This analysis is based on the latest Q4 2023 results and major developments in the industry from January to April 2024.
Following the publication of Cantor’s previous report in January, Bitcoin surged from $40,000 to a new all-time high of about $73,000.
This increase is largely attributed to the success of newly approved Bitcoin Spot ETFs. Despite initial gains for miners, the sector began to underperform the token itself as the halving drew near, shifting investor focus and funds towards ETFs due to their direct exposure to Bitcoin’s price movements.

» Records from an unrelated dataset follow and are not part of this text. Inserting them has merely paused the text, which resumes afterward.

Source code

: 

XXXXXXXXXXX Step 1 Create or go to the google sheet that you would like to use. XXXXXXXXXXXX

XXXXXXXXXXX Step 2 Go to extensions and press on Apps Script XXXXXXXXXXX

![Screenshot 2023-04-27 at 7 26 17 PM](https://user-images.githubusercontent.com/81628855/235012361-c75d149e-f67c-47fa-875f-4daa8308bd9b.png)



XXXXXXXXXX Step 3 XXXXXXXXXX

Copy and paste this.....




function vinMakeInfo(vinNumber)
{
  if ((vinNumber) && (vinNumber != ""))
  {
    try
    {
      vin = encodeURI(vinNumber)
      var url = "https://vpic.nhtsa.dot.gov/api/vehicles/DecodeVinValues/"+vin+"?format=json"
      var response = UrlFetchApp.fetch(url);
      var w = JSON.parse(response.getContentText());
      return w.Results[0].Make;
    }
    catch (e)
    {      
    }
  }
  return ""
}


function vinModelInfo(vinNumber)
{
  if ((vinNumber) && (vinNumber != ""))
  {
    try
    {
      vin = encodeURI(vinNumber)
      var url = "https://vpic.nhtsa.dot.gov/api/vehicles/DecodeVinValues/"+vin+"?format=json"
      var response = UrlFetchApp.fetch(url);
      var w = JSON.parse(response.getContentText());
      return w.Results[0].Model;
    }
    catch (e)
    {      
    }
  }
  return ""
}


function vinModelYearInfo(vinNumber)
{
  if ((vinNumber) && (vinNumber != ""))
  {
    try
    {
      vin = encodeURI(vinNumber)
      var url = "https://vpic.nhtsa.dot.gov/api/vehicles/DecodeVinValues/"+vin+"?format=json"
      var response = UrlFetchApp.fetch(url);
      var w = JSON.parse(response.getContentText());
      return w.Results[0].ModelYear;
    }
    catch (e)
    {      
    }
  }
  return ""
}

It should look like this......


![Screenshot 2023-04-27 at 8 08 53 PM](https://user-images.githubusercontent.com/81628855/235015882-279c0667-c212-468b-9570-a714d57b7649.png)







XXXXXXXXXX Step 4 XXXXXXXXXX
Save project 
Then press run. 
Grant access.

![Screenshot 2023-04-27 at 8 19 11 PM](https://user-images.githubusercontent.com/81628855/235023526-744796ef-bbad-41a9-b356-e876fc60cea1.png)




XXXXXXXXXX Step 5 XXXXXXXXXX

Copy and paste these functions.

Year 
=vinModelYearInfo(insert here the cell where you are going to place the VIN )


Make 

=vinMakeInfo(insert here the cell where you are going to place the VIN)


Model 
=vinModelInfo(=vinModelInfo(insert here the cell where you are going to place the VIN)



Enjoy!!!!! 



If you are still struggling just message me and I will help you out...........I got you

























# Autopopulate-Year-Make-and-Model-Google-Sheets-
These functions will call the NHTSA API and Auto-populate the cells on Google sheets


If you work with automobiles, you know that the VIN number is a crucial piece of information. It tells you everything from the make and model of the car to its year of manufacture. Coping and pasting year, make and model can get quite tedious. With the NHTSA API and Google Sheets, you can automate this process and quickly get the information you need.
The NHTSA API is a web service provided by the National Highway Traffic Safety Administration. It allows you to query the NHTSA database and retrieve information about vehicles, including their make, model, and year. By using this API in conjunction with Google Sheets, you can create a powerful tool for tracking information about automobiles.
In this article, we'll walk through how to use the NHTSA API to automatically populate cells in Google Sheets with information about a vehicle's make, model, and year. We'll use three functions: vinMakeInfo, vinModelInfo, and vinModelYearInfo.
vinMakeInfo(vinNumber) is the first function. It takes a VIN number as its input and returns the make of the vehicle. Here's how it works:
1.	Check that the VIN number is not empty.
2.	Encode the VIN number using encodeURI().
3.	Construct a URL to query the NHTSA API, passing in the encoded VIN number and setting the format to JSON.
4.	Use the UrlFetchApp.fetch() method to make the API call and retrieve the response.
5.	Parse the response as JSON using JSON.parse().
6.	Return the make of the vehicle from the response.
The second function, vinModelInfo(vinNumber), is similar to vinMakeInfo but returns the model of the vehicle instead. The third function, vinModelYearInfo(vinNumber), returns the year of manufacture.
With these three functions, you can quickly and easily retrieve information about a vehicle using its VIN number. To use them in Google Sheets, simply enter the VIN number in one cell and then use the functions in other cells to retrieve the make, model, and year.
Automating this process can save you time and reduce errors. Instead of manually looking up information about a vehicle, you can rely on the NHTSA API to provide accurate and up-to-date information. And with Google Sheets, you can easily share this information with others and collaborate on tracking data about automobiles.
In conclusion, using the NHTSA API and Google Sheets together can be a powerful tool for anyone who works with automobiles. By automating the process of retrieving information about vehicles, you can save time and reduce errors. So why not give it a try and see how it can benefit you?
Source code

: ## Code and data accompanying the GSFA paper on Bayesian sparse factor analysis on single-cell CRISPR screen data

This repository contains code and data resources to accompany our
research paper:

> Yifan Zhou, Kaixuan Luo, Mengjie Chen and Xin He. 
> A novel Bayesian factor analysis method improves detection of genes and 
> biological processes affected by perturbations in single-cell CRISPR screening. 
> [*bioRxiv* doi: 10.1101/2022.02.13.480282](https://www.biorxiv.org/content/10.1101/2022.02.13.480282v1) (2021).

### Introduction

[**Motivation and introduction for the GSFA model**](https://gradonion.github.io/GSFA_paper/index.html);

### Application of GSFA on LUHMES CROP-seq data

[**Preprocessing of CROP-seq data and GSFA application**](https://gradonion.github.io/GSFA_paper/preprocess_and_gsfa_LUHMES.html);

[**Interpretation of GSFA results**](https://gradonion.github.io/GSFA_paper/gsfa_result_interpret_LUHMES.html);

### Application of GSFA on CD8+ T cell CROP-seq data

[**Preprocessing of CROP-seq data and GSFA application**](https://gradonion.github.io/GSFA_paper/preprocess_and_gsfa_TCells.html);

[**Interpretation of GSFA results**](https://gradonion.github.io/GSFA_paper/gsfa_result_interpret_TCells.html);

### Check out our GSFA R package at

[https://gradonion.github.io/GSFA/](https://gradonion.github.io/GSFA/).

Cantor’s analysis includes a detailed ‘all-in’ cost-per-coin metric which integrates all operational costs associated with mining a single Bitcoin. This includes electricity costs, hosting fees, and other cash expenses.
For Q4 2023, the best-performing miners in terms of unit economics were Bitdeer Technologies Group (NASDAQ:BTDR), Cipher Mining (NASDAQ:CIFR), and Hut 8 Corp (NASDAQ:HUT). These miners were able to keep costs low through efficient operations and strategic revenue streams such as cloud hash and hosting services.
Conversely, the worst-performing miners, including Argo Blockchain PLC ADR (NASDAQ:ARBK), Riot Blockchain (NASDAQ:RIOT), and Bit Digital Inc (NASDAQ:BTBT), faced higher costs primarily due to inefficient operations or high energy costs.
With the halving set to reduce Bitcoin mining rewards by half, miners’ cost-per-coin is expected to double if the network hash rate remains unchanged. This “stress test” indicates that CleanSpark (NASDAQ:CLSK), Riot, and Cipher are likely to be the best-positioned miners immediately following the halving due to their efficient cost structures and robust operations.
However, it’s projected that three miners— Argo Blockchain, Stronghold Digital Mining Inc (NASDAQ:SDIG and Marathon Digital (NASDAQ:MARA)—will struggle to mine profitably immediately after the halving, given their high operational costs relative to the current Bitcoin price.
Cantor highlights that Bitcoin miners act as a call option on Bitcoin, offering low-cost access to newly issued tokens and potential for energy monetization, which provides downside protection. With improved operations since the last bull run, investing in Bitcoin mining stocks could be a strategic move for investors anticipating another bull run, despite the halving’s impending impact on miner profitability.
The halving, which will reduce the reward for mined blocks, makes understanding each miner’s cost structure critically important.
Cantor’s all-in cost-per-coin model accounts for both electricity costs and total other cash expenses related to mining a single Bitcoin. Adding these figures together, the company concludes that the total cost to mine one Bitcoin would be $17,696, considering both electricity and other operational costs.
With many miners moving from profitability to breakeven or loss post-halving, Cantor advises investors to focus on miners with positive free cash flow who can sustain operations without needing to raise additional capital. This approach is more resilient and profitable in the long run, especially as these miners are better positioned to leverage the next Bitcoin bull run effectively.